Mass media paneuropei rappresent­ano un terzo ambito fondamenta­le per favorire la creazione di uno spazio pubblico europeo di informazio­ne e di dibattito sui problemi vitali dei cittadini europei (come uscire dalla recessione, come mettere in sicurezza la finanza pubblica, come riformare il welfare, ecc.); ma una television­e pubblica europea non esiste ancora, esistono solo programmi «europei» assai diversi per qualità e influenza nelle varie television­i nazionali. E va rilevato che, in generale, la conoscenza dei problemi specifici dell’Unione è abbastanza scarsa, ostacoland­o la percezione di un interesse comune.

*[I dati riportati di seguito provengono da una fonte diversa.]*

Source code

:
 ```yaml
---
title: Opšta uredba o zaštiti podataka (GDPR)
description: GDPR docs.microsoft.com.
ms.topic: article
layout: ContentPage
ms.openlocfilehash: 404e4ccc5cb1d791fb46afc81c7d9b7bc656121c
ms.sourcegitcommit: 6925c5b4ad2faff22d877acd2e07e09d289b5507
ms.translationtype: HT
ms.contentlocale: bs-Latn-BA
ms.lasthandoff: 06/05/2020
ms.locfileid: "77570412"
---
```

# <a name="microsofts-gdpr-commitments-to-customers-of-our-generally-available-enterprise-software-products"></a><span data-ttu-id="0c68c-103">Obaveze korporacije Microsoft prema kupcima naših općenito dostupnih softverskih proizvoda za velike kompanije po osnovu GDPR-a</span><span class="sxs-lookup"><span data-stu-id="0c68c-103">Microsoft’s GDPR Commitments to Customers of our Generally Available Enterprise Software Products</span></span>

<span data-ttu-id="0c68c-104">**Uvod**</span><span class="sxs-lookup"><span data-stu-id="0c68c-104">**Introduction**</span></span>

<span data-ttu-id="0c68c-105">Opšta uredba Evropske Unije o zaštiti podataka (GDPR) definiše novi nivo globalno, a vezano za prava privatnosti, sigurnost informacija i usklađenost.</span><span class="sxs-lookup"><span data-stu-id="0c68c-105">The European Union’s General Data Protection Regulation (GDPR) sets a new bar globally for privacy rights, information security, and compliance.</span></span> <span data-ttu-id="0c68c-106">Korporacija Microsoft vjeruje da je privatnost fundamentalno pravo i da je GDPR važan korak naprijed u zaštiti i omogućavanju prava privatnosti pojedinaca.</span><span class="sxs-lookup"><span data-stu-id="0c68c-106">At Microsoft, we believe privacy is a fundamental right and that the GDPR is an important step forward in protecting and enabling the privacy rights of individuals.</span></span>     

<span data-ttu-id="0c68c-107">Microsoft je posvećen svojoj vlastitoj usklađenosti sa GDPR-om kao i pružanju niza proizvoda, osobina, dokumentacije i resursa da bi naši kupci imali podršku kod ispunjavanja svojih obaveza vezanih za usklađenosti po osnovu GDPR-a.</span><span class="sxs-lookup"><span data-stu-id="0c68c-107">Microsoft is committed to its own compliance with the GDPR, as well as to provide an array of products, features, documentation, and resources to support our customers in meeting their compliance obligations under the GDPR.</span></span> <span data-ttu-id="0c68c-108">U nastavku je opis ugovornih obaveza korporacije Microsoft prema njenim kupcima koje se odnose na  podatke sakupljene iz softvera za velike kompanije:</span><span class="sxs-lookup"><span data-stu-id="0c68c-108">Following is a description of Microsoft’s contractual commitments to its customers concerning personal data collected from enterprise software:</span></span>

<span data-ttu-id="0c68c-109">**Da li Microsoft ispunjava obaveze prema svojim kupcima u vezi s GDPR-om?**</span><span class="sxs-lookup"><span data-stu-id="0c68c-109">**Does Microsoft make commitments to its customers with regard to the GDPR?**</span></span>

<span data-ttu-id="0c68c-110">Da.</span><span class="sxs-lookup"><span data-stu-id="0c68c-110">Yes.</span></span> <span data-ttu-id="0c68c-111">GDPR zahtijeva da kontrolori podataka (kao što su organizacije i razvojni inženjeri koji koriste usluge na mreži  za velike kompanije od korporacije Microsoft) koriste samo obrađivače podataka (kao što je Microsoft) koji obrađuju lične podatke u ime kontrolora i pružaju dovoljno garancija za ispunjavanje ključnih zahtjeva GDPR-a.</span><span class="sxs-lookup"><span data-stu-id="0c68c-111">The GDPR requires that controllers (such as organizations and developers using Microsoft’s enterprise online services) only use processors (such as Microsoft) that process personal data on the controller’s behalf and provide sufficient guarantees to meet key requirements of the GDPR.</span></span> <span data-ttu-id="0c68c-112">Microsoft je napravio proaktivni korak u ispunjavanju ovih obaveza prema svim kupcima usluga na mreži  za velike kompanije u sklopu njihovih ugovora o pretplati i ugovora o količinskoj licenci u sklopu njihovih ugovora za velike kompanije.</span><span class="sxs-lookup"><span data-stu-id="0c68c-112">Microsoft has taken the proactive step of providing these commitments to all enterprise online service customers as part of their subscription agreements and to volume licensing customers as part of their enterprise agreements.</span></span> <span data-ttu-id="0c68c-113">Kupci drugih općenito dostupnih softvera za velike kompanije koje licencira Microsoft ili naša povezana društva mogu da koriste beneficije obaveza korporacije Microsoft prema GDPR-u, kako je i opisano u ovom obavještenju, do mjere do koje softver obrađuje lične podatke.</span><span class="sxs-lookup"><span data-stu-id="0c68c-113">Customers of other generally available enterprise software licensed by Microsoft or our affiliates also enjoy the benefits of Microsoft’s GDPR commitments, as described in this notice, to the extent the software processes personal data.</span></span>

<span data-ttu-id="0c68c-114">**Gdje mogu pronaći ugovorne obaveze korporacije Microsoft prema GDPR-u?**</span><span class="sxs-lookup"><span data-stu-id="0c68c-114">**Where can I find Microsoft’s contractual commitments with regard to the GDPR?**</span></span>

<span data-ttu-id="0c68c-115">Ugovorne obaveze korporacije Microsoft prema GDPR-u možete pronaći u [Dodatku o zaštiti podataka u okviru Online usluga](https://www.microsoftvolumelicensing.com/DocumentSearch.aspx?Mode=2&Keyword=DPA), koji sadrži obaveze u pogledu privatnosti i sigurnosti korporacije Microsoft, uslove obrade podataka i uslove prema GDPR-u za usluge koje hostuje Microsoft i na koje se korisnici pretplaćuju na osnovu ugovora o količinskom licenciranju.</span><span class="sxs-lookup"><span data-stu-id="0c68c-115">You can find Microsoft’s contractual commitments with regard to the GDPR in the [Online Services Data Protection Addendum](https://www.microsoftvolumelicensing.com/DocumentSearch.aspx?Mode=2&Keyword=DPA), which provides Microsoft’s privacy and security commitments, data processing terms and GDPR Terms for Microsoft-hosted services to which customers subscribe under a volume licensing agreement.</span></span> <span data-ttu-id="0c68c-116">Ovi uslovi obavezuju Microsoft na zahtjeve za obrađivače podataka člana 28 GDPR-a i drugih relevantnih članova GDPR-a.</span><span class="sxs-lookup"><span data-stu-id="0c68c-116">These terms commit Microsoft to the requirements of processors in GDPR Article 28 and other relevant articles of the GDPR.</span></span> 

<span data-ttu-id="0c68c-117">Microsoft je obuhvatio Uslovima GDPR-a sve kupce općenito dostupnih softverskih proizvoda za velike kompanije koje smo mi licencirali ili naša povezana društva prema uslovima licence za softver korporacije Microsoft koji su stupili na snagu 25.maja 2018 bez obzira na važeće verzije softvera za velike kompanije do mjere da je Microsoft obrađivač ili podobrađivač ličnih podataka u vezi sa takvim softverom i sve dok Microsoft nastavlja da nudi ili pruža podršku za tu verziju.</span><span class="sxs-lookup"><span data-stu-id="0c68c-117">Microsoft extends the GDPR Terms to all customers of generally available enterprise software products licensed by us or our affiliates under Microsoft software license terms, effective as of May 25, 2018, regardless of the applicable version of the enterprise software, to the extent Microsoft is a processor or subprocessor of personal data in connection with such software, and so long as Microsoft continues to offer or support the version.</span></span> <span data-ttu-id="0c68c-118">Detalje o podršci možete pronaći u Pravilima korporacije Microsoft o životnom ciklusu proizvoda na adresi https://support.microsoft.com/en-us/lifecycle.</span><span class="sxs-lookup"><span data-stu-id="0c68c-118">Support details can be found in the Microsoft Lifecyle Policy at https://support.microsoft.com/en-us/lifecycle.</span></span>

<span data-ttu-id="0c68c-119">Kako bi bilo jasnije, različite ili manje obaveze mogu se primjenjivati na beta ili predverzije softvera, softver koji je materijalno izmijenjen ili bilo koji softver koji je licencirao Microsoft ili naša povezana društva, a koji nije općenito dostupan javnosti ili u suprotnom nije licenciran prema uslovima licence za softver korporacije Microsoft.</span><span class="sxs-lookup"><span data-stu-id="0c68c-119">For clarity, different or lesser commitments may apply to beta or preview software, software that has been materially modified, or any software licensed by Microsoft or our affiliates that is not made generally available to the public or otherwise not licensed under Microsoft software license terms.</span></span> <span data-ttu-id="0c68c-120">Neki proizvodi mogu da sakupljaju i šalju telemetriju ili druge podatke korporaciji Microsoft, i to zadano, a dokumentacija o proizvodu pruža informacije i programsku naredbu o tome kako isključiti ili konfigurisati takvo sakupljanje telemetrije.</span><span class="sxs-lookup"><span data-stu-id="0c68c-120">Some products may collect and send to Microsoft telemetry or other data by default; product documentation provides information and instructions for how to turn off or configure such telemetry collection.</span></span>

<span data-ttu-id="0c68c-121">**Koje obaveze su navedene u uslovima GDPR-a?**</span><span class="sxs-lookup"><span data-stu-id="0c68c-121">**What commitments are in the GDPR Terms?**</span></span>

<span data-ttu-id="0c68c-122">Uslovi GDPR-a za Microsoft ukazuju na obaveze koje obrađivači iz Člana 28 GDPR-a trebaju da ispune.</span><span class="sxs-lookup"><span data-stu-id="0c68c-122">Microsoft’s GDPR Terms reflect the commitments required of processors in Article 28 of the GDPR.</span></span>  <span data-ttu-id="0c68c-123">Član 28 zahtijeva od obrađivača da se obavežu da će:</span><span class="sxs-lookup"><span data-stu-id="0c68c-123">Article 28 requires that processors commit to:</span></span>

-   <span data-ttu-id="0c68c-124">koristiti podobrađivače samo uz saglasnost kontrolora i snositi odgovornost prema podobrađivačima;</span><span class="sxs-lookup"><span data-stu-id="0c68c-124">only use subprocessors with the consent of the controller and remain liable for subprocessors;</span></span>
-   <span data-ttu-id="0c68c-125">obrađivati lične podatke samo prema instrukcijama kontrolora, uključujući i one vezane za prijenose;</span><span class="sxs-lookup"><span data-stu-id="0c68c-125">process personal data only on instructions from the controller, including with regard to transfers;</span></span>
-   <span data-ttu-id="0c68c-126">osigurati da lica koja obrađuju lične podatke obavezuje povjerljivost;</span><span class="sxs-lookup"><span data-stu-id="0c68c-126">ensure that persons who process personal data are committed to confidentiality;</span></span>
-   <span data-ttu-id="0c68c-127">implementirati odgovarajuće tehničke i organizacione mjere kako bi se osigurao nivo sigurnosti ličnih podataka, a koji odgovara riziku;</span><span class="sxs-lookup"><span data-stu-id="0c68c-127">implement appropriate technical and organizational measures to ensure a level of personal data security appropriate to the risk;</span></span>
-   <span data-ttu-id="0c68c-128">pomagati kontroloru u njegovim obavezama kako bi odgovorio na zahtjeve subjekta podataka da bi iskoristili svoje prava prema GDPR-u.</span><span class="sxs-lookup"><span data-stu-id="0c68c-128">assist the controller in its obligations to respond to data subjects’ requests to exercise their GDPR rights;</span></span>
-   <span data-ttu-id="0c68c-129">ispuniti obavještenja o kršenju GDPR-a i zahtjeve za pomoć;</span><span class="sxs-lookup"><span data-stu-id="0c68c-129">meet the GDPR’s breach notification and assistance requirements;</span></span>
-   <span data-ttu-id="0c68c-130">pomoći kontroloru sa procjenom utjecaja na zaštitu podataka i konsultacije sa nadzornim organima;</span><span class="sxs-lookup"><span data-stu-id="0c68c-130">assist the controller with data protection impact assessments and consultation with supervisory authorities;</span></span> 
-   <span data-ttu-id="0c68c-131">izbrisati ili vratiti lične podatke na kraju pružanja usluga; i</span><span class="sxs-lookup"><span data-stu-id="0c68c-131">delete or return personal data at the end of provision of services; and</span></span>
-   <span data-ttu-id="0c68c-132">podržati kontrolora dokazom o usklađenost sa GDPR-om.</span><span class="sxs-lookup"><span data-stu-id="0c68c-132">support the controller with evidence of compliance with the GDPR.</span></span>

Last, but non least (ultimo ma non ultimo), va potenziata la partecipaz­ione di una cittadinan­za europea democratic­amente informata e attiva attraverso l’adozione frequente del referendum sulle questioni più importanti della agenda politica. E vanno cambiate le regole elettorali: l’elezione dei membri del Paramento europeo deve aver luogo con un voto genuinamen­te paneuropeo, con metodo e candidatur­e unificate e si deve introdurre l’elezione diretta dei leader del governo europeo, in primo luogo il presidente dell’Unione. Ciò favorirebb­e anche la formazione di partiti autenticam­ente europei. Si tratta solo di alcuni esempi del tipo di innovazion­i istituzion­ali che sono necessarie per rafforzare un’identità, non esclusiva ma complement­are alle identità nazionali, che sia componente fondamenta­le della cittadinan­za europea.